YOUR ASSIGNMENT: All the data should be transcribed exactly, with every line kept.

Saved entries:

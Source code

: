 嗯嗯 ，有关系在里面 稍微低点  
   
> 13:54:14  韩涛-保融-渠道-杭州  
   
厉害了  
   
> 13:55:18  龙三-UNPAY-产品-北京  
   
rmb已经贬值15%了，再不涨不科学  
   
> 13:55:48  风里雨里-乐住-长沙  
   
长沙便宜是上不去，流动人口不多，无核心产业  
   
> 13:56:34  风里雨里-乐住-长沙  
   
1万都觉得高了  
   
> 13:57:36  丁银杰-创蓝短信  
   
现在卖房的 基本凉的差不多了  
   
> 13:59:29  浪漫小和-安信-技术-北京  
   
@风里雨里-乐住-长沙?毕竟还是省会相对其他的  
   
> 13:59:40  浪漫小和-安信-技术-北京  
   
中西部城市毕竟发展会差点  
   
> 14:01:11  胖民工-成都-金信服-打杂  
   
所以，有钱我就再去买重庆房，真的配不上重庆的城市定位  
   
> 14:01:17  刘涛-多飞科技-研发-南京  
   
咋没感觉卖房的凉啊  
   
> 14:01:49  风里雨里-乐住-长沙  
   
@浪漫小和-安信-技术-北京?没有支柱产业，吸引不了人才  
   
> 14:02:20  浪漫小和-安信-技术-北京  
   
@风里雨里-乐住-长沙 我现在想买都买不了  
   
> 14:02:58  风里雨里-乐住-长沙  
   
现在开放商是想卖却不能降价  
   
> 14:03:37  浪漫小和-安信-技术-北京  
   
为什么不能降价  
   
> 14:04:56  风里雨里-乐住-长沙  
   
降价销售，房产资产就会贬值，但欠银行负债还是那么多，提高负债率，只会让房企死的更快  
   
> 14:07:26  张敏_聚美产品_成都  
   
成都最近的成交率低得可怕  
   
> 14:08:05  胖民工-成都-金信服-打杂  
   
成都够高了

RESPONSE:
Source code

: 嗯嗯 ，有关系在里面 稍微低点  
   
> 13:54:14  韩涛-保融-渠道-杭州  
   
厉害了  
   
> 13:55:18  龙三-UNPAY-产品-北京  
   
rmb已经贬值15%了，再不涨不科学  
   
> 13:55:48  风里雨里-乐住-长沙  
   
长沙便宜是上不去，流动人口不多，无核心产业  
   
> 13:56:34  风里雨里-乐住-长沙  
   
1万都觉得高了  
   
> 13:57:36  丁银杰-创蓝短信  
   
现在卖房的 基本凉的差不多了  
   
> 13:59:29  浪漫小和-安信-技术-北京  
   
@风里雨里-乐住-长沙?毕竟还是省会相对其他的  
   
> 13:59:40  浪漫小和-安信-技术-北京  
   
中西部城市毕竟发展会差点  
   
> 14:01:11  胖民工-成都-金信服-打杂  
   
所以，有钱我就再去买重庆房，真的配不上重庆的城市定位  
   
> 14:01:17  刘涛-多飞科技-研发-南京  
   
咋没感觉卖房的凉啊  
   
> 14:01:49  风里雨里-乐住-长沙  
   
@浪漫小和-安信-技术-北京?没有支柱产业，吸引不了人才  
   
> 14:02:20  浪漫小和-安信-技术-北京  
   
@风里雨里-乐住-长沙 我现在想买都买不了  
   
> 14:02:58  风里雨里-乐住-长沙  
   
现在开放商是想卖却不能降价  
   
> 14:03:37  浪漫小和-安信-技术-北京  
   
为什么不能降价  
   
> 14:04:56  风里雨里-乐住-长沙  
   
降价销售，房产资产就会贬值，但欠银行负债还是那么多，提高负债率，只会让房企死的更快  
   
> 14:07:26  张敏_聚美产品_成都  
   
成都最近的成交率低得可怕  
   
> 14:08:05  胖民工-成都-金信服-打杂  
   
成都够高了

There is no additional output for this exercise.